**Goal of the exercise**.
All lines holding the string "documentclass" should be copied from the data below.

--- Input material Enclosed Below ---

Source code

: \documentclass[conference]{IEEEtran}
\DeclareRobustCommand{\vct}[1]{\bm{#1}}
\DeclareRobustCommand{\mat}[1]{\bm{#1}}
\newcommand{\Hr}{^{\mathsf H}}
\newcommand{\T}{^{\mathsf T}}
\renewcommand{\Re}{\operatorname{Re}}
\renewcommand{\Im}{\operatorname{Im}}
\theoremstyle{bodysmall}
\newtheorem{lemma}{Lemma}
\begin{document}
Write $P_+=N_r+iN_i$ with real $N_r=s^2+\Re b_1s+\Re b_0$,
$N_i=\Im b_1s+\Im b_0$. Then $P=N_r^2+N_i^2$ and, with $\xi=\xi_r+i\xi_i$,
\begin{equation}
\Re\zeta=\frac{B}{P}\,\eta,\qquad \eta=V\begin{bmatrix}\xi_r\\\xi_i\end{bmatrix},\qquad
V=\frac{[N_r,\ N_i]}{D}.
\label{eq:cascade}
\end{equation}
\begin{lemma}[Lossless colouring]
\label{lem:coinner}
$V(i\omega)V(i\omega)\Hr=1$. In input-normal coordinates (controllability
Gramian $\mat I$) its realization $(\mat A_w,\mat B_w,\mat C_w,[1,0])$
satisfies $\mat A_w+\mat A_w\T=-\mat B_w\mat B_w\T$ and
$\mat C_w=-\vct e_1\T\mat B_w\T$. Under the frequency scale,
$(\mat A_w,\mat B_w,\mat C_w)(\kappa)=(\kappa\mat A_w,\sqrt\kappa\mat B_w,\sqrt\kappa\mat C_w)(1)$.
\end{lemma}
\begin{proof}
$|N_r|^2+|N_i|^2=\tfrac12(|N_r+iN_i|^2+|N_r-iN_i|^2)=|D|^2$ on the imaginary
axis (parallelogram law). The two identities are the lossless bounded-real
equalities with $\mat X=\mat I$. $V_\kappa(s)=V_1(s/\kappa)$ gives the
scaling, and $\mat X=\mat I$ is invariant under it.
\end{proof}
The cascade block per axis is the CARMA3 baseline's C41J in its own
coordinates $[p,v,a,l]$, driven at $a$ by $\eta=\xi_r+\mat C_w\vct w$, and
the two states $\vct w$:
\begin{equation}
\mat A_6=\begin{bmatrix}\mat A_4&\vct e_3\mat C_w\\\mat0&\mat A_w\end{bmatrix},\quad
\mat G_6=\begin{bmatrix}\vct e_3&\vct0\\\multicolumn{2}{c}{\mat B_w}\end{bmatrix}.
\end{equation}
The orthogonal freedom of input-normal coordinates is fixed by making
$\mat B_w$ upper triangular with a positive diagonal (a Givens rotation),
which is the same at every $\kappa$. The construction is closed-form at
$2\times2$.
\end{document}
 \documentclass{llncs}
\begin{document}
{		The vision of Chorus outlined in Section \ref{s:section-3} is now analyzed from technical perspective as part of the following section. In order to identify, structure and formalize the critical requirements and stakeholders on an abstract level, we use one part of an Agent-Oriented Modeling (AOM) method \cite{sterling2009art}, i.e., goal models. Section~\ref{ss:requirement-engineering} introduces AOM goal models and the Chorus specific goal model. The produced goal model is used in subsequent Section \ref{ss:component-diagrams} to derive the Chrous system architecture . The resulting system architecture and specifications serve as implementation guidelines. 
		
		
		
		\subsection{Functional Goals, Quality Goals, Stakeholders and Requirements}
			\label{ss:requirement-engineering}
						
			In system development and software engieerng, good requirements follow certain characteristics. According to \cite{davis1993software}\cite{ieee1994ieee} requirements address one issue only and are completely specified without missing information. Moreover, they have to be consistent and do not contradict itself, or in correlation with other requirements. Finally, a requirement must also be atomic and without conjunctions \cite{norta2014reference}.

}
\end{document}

--- End of Enclosed Input material ---

**Finished exercise**.
: \documentclass[conference]{IEEEtran}
 \documentclass{llncs}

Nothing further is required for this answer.